Costs and Attorney Fees on Appeal

{12}     Relying on Landess, Husband argues that we should award him his costs and attorney fees incurred in defending against Mr. Rodriguez’s “frivolous” appeal. See 2008-NMCA-159, ¶ 21 (exercising inherent authority to award attorney fees as sanction for frivolous appeal); see also Rule 12-403(A), (B)(3) NMRA (permitting appellate courts the discretion to award costs to the prevailing party, which may include “reasonable attorney fees for services rendered on appeal in causes where the award of attorney fees is permitted by law”). Specifically, Husband claims that Mr. Rodriguez presented numerous arguments that are irrelevant to his appeal, misconstrued or ignored facts, and attempted to deceptively twist unrelated case law to his advantage. While we agree that Mr. Rodriguez’s briefing leaves much to be desired, we are not convinced this appeal rises to the level of frivolousness found in Landess, where the appellants continued to make “patently meritless” arguments attacking the validity of “well-established federal tax laws.” 2008-NMCA-159, ¶¶ 17, 21. Nor are we convinced that Mr. Rodriguez’s treatment of facts and case law is the result of bad faith rather than simple carelessness. Therefore, we decline to exercise our discretion to award Husband attorney fees incurred on appeal. See Bernier v. Bernier ex rel. Bernier, 2013-NMCA-074, ¶ 47, 305 P.3d 978 (declining to award attorney fees on appeal when the appellant “raised a number of arguable, albeit unpersuasive, arguments”).

CONCLUSION

{13}     For the foregoing reasons, we affirm the district court’s sanction.
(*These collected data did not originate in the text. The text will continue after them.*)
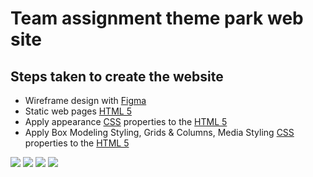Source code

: # Team assignment theme park web site

## Steps taken to create the website
- Wireframe design with [Figma](https://www.figma.com)
- Static web pages [HTML 5](https://developer.mozilla.org/es/docs/Web/HTML)
- Apply appearance [CSS](https://developer.mozilla.org/es/docs/Web/CSS) properties to the [HTML 5](https://developer.mozilla.org/es/docs/Web/HTML) 
- Apply Box Modeling Styling, Grids & Columns, Media Styling [CSS](https://developer.mozilla.org/es/docs/Web/CSS) properties to the [HTML 5](https://developer.mozilla.org/es/docs/Web/HTML) 


<img src="https://img.shields.io/badge/Figma-F24E1E?style=for-the-badge&logo=figma&logoColor=white" /> <img src="https://img.shields.io/badge/GitHub%20Pages-222222?style=for-the-badge&logo=GitHub%20Pages&logoColor=white" /> 
<img src="https://img.shields.io/badge/HTML5-E34F26?style=for-the-badge&logo=html5&logoColor=white" />
<img src="https://img.shields.io/badge/CSS3-1572B6?style=for-the-badge&logo=css3&logoColor=white" />
 

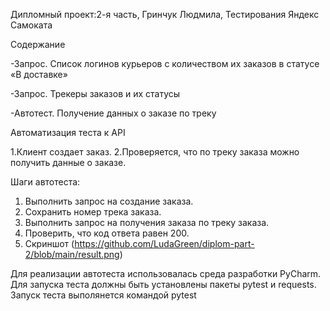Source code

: Дипломный проект:2-я часть, Гринчук Людмила, Тестирования Яндекс Самоката

Содержание

-Запрос. Список логинов курьеров с количеством их заказов в статусе «В доставке»

-Запрос. Трекеры заказов и их статусы

-Автотест. Получение данных о заказе по треку

Автоматизация теста к API

1.Клиент создает заказ.
2.Проверяется, что по треку заказа можно получить данные о заказе.

Шаги автотеста:
1. Выполнить запрос на создание заказа.
2. Сохранить номер трека заказа.
3. Выполнить запрос на получения заказа по треку заказа.
4. Проверить, что код ответа равен 200.
5. Скриншот (https://github.com/LudaGreen/diplom-part-2/blob/main/result.png)

Для реализации автотеста использовалась среда разработки PyCharm.
Для запуска теста должны быть установлены пакеты pytest и requests.
Запуск теста выполянется командой pytest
{14}     IT IS SO ORDERED.

JACQUELINE R. MEDINA, Judge

WE CONCUR:

M. MONICA ZAMORA, Judge

JULIE J. VARGAS, Judge



[1]Mr. Rodriguez also argues that “[Wife] was prejudiced by the fact that she was threatened by [Husband], such that she had to . . . forego appealing the decision made by the [district] court as to the [retirement accounts].” However, even if these allegations are true, Mr. Rodriguez fails to cite any authority for the proposition that another party’s threats against his client grants him standing to appeal issues on his client’s behalf without her approval. We, therefore, assume none exists. See In re Doe, 1984-NMSC-024, ¶ 2, 100 N.M. 764, 676 P.2d 1329 (stating that when a party fails to cite authority for an argument, we may assume none exists).

[2]Mr. Rodriguez, for the first time in his reply brief, attempts to attack the evidence supporting these findings by referencing his memorandum in opposition to our proposed summary disposition. Generally, we do not address issues raised for the first time in a reply brief. See Mitchell-Carr v. McLendon, 1999-NMSC-025, ¶ 29, 127 N.M. 282, 980 P.2d 65. Nor will we consider arguments that the parties do not develop in their briefs. See Headley, 2005-NMCA-045, ¶ 15. Even if we did consider Mr. Rodriguez’s arguments contained in his memorandum in opposition, they are largely unsupported by citations to the record or legal authority. See Rule 12-318 NMRA (requiring briefing to provide citations to relevant authorities as well as to the record proper). Therefore, we decline to address these arguments.